Syndicat intercommunal de regroupement pédagogique. Retrait d’une commune. Annulation

1. Une commune peut se retirer d’un syndicat si, par suite d'une modification de la réglementation ou de la situation de la commune au regard de cette réglementation, la participation de cette commune au syndicat est devenue sans objet (art. L 5212-29 du CGCT).
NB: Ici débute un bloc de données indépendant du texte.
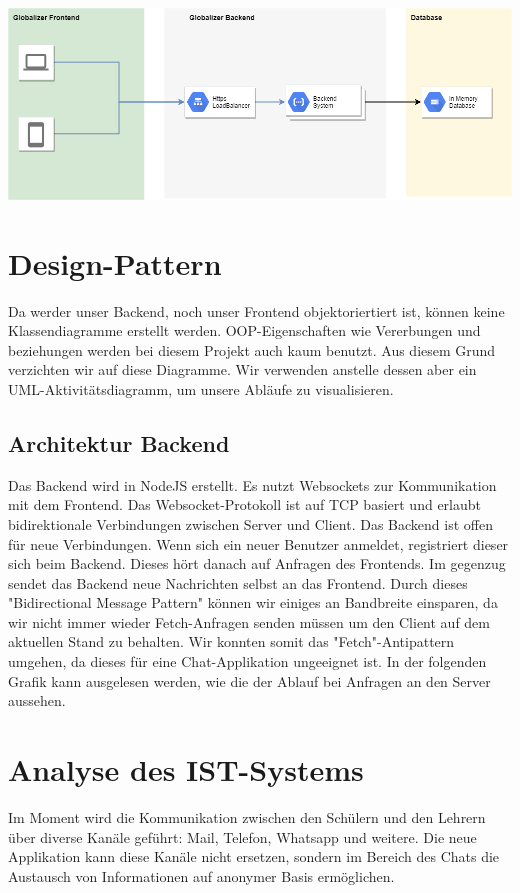 \documentclass[12pt]{article}
\begin{document}
	\noindent
	\includegraphics[width=\linewidth]{system-components.png}
	
	\section{Design-Pattern}
	Da werder unser Backend, noch unser Frontend objektoriertiert ist, können keine Klassendiagramme erstellt werden. OOP-Eigenschaften wie Vererbungen und beziehungen werden bei diesem Projekt auch kaum benutzt. Aus diesem Grund verzichten wir auf diese Diagramme. Wir verwenden anstelle dessen aber ein UML-Aktivitätsdiagramm, um unsere Abläufe zu visualisieren.
	
	\subsection{Architektur Backend}
	Das Backend wird in NodeJS erstellt. Es nutzt Websockets zur Kommunikation mit dem Frontend. Das Websocket-Protokoll ist auf TCP basiert und erlaubt bidirektionale Verbindungen zwischen Server und Client. Das Backend ist offen für neue Verbindungen. Wenn sich ein neuer Benutzer anmeldet, registriert dieser sich beim Backend. Dieses hört danach auf Anfragen des Frontends. Im gegenzug sendet das Backend neue Nachrichten selbst an das Frontend. Durch dieses "Bidirectional Message Pattern" können wir einiges an Bandbreite einsparen, da wir nicht immer wieder Fetch-Anfragen senden müssen um den Client auf dem aktuellen Stand zu behalten. Wir konnten somit das "Fetch"-Antipattern umgehen, da dieses für eine Chat-Applikation ungeeignet ist. In der folgenden Grafik kann ausgelesen werden, wie die der Ablauf bei Anfragen an den Server aussehen.
	
	\section{Analyse des IST-Systems}
	Im Moment wird die Kommunikation zwischen den Schülern und den Lehrern über diverse Kanäle geführt: Mail, Telefon, Whatsapp und weitere. Die neue Applikation kann diese Kanäle nicht ersetzen, sondern im Bereich des Chats die Austausch von Informationen auf anonymer Basis ermöglichen.
	
\end{document}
Il résulte de ces dispositions, éclairées par les travaux parlementaires qui ont précédé leur adoption, que la participation d'une commune à un syndicat intercommunal devient sans objet dès lors que cette commune ne dispose plus de la compétence au titre de laquelle elle participait à ce groupement. 2. En l’espèce, pour autoriser une commune à se retirer du syndicat intercommunal de regroupement pédagogique, le préfet s'est fondé sur un double motif tiré, respectivement, de ce qu'une très large majorité des élèves domiciliés dans la commune est désormais scolarisée en dehors du périmètre du syndicat intercommunal et que les relations dégradées au sein du conseil syndical entre les délégués des communes membres affectent le bon fonctionnement de l'EPCI. Mais ces circonstances ne sont pas de nature à rendre sans objet la participation de la commune à l'EPCI dès lors qu'il n'est pas établi que la première ne disposerait plus des compétences au titre desquelles elle participait à ce groupement, ni que le second serait dans l'impossibilité de proposer aux élèves concernés l'ensemble des services correspondant aux compétences ainsi transférées (CAA Nancy, 13 avril 2021, syndicat intercommunal de regroupement pédagogique d'Evaux-et-Ménil, n° 18NC03342).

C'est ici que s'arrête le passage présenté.